78 / 1460 * 100 = 5.34% overhead

1460 / ( 1460 + 78) * 100 = 94.93% Throughput/Goodput

1,000,000,000(1Gbit) * 94.93% = 949Mbit/s(0.949Gbit/s)

you measured 941Mbit/s that gives (949 - 941) / 949 * 100 = 0.84 % error between theoretical and actual.

---

Jumbo packets 9k - Theoretical max

(9000-40) / ( 9000 - 40 + 78 ) *100 = 99.14%  (Overhead 0.86%)  

1,000,000,000(1Gbit) * 99.14% = 991Mbit/s(0.99Gbit/s)

Answer 2

Overhead is usually calculated based on the total data size. That way, the figure matches the efficiency value.

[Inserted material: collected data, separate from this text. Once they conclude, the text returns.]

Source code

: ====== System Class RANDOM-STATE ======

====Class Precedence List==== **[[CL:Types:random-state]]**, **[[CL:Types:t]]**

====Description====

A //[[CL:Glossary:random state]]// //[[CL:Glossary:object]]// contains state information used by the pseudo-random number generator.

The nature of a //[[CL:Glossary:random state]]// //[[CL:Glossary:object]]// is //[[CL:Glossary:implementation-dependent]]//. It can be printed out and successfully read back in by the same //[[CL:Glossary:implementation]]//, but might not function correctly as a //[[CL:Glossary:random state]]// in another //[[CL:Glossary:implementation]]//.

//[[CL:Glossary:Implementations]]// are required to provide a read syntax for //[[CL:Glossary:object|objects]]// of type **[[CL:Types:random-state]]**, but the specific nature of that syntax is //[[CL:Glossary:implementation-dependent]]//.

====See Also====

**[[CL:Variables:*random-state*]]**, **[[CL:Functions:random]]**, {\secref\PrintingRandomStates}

For TCP over IPv4 over Ethernet you have (without header options):

• L1 overhead - preamble, IPG: 8+12 = 20
• L2 overhead - Ethernet header, FCS = 18
• L3 overhead - IPv4 header = 20
• L4 overhead - TCP header = 20

The L3 maximum packet size of 1500 results in a total L1 data size of 1500+18+20 = 1538 bytes and a maximum L4 payload size of 1500-20-20 = 1460 bytes.

• Overhead: 78/1538 *100% = 5.07%
• Efficiency: 1460/1538 *100% = 94.93%

With 9k jumbo frames (non-802.3), you'd get

• Overhead: 78/9038 *100% = .86%
• Efficiency: 8960/9038 *100% = 99.14%

These are theoretical, best-case values. In real life, you'd also have some hardware and OS overhead slightly eating into the efficiency value. Features like offloading and multi-core interrupt steering can reduce the processing overhead and get you closer to the theoretical figures (more relevant with higher speed NICs). The ones you've measured look pretty realistic as Pieter's already pointed out.